In some embodiments, the maximum diameter of the first display area 102 in the first direction X and/or the second direction Y is greater than or equal to 7 mm and less than or equal to 9 mm, for example, may be 7.2 mm, 7.3 mm, 7.5 mm, 7.6 mm, 7.8 mm, 8 mm, 8.2 mm, 8.3 mm, 8.4 mm, 8.5 mm, 8.6 mm, 8.7 mm, 8.8 mm, etc.

In some embodiments, when the first display area 102 is located within the orthographic projection of the second light-transmitting sub-portion 115 on the display panel 101, the maximum diameter of the second light-transmitting sub-portion 115 in the first direction X and/or the second direction Y is greater than or equal to 7.5 mm and less than or equal to 12 mm, for example, it can be 7.6 mm, 7.8 mm, 8 mm, 8.2 mm, 8.3 mm, 8.4 mm, 8.5 mm, 8.6 mm, 8.7 mm, 8.8 mm, 9 mm, 9.2 mm, 9.5 mm, 10 mm, 10.2 mm, 10.5 mm, 10.8 mm, 11 mm, 11.2 mm, 11.4 mm, 11.5 mm, 11.7 mm, 11.8 mm, etc.

In some embodiments, when the orthographic projection of the first light-transmitting sub-portion 107 on the display panel 101 is located within the orthographic projection of the second light-transmitting sub-portion 115 on the display panel 101, and the area of the orthographic projection of the first light-transmitting sub-portion 107 on the display panel 101 is smaller than the area of the orthographic projection of the second light-transmitting sub-portion 115 on the display panel 101, the orthographic projection of part of the light source portion 108 on the display panel 101 is located within the orthographic projection of the second light-transmitting sub-portion 115 on the display panel 101.

In some embodiments, the orthographic projection of the first type of light source group 112 closest to the first light-transmitting sub-section 107 in the first direction X and/or the second direction Y on the display panel 101 is located within the orthographic projection of the second light-transmitting sub-section 115 on the display panel 101, which is beneficial to increase the amount of light provided by the light source section 108 to the first display area 102 of the display panel 101, thereby reducing the brightness difference between the first display area 102 and the second display area 103 of the display module 100, improving the uniformity of picture display, and enhancing the display effect of the display module 100.

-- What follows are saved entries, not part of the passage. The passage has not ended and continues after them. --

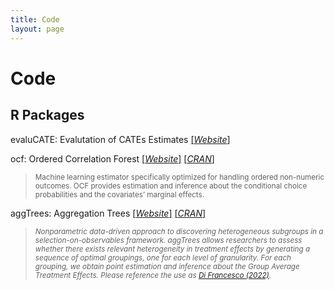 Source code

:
 ```yaml
---
title: Code
layout: page
---
```


# Code

## R Packages

evaluCATE: Evalutation of CATEs Estimates
[[*Website*]](https://riccardo-df.github.io/evaluCATE/)

ocf: Ordered Correlation Forest 
[[*Website*]](https://riccardo-df.github.io/ocf/)
[[*CRAN*]](https://cran.r-project.org/web/packages/ocf/index.html)
> <sub> Machine learning estimator specifically optimized for handling ordered non-numeric outcomes. OCF provides estimation and inference about the conditional choice probabilities and the covariates’ marginal effects. </sub>

aggTrees: Aggregation Trees 
[[*Website*]](https://riccardo-df.github.io/aggTrees/)
[[*CRAN*]](https://cran.r-project.org/web/packages/aggTrees/index.html)
> <sub> *Nonparametric data-driven approach to discovering heterogeneous subgroups in a selection-on-observables framework. aggTrees allows researchers to assess whether there exists relevant heterogeneity in treatment effects by generating a sequence of optimal groupings, one for each level of granularity. For each grouping, we obtain point estimation and inference about the Group Average Treatment Effects. Please reference the use as [Di Francesco (2022)](https://papers.ssrn.com/sol3/papers.cfm?abstract_id=4304256).* </sub>
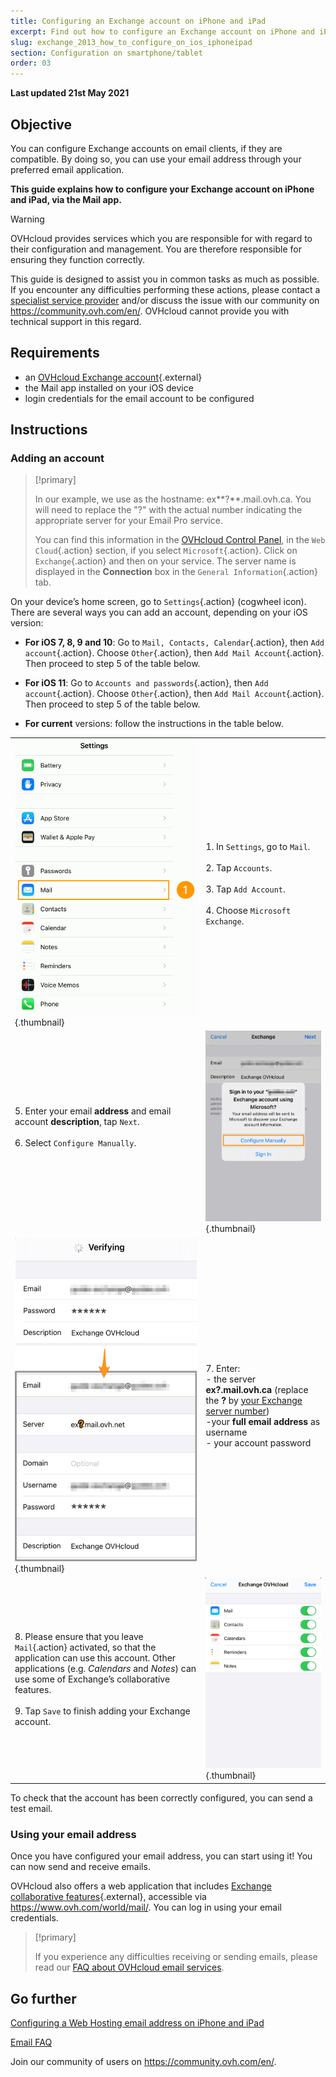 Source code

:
 ```yaml
---
title: Configuring an Exchange account on iPhone and iPad
excerpt: Find out how to configure an Exchange account on iPhone and iPad, via the Mail app
slug: exchange_2013_how_to_configure_on_ios_iphoneipad
section: Configuration on smartphone/tablet
order: 03
---
```


**Last updated 21st May 2021**

## Objective

You can configure Exchange accounts on email clients, if they are compatible. By doing so, you can use your email address through your preferred email application.

**This guide explains how to configure your Exchange account on iPhone and iPad, via the Mail app.**

> [!warning]
>
> OVHcloud provides services which you are responsible for with regard to their configuration and management. You are therefore responsible for ensuring they function correctly.
>
> This guide is designed to assist you in common tasks as much as possible. If you encounter any difficulties performing these actions, please contact a [specialist service provider](https://partner.ovhcloud.com/en/directory/) and/or discuss the issue with our community on https://community.ovh.com/en/. OVHcloud cannot provide you with technical support in this regard.
>

## Requirements

- an [OVHcloud Exchange account](https://www.ovhcloud.com/en/emails/hosted-exchange/){.external}
- the Mail app installed on your iOS device
- login credentials for the email account to be configured

## Instructions

### Adding an account <a name="addaccount"></a>

> [!primary]
>
> In our example, we use as the hostname: ex**?**.mail.ovh.ca. You will need to replace the "?" with the actual number indicating the appropriate server for your Email Pro service.
> 
> You can find this information in the [OVHcloud Control Panel](https://ca.ovh.com/auth/?action=gotomanager&from=https://www.ovh.com/world/&ovhSubsidiary=we), in the `Web Cloud`{.action} section, if you select `Microsoft`{.action}. Click on `Exchange`{.action} and then on your service. The server name is displayed in the **Connection** box in the `General Information`{.action} tab.
>

On your device’s home screen, go to `Settings`{.action} (cogwheel icon). There are several ways you can add an account, depending on your iOS version:

- **For iOS 7, 8, 9 and 10**: Go to `Mail, Contacts, Calendar`{.action}, then `Add account`{.action}. Choose `Other`{.action}, then `Add Mail Account`{.action}. Then proceed to step 5 of the table below.

- **For iOS 11**: Go to `Accounts and passwords`{.action}, then `Add account`{.action}. Choose `Other`{.action}, then `Add Mail Account`{.action}. Then proceed to step 5 of the table below.

- **For current** versions: follow the instructions in the table below.

| | |
|---|---|
|![iPhone](images/configuration-mailex-ios-step01.gif){.thumbnail}|1. In `Settings`, go to `Mail`. <br><br> 2. Tap `Accounts`.<br><br> 3. Tap `Add Account`.<br><br> 4. Choose `Microsoft Exchange`.|
|5. Enter your email **address** and email account **description**, tap `Next`.<br><br>6. Select `Configure Manually`.<br><br>|![Exchange](images/configuration-mailex-ios-step02.png){.thumbnail}|
|![Exchange](images/configuration-mailex-ios-step03.png){.thumbnail}|7. Enter: <br>- the server **ex?.mail.ovh.ca** (replace the **?** by [your Exchange server number](#addaccount))<br>-your **full email address** as username <br>- your account password|
|8. Please ensure that you leave `Mail`{.action} activated, so that the application can use this account. Other applications (e.g. *Calendars* and *Notes*) can use some of Exchange’s collaborative features.<br><br>9. Tap `Save` to finish adding your Exchange account.|![Exchange](images/configuration-mailex-ios-step04.png){.thumbnail}|

To check that the account has been correctly configured, you can send a test email.

### Using your email address

Once you have configured your email address, you can start using it! You can now send and receive emails.

OVHcloud also offers a web application that includes [Exchange collaborative features](https://www.ovh.com/world/emails/){.external}, accessible via <https://www.ovh.com/world/mail/>. You can log in using your email credentials.

> [!primary]
>
> If you experience any difficulties receiving or sending emails, please read our [FAQ about OVHcloud email services](../../emails/emails-faq/).
>

## Go further

[Configuring a Web Hosting email address on iPhone and iPad](../../emails/email_hosting_iphone_ios_91_configuration/)

[Email FAQ](../../emails/emails-faq/)

Join our community of users on <https://community.ovh.com/en/>.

In some embodiments, the orthographic projection of the first type of light source group 112, which is the second closest to the first light-transmitting sub-section 107 in the first direction X and/or the second direction Y, on the display panel 101 is at least partially located within the orthographic projection of the second light-transmitting sub-section 115 on the display panel 101, which is beneficial to further increase the amount of light provided by the light source section 108 for the first display area 102 of the display panel 101, thereby reducing the brightness difference between the first display area 102 and the second display area 103 of the display module 100, improving the uniformity of picture display, and enhancing the display effect of the display module 100.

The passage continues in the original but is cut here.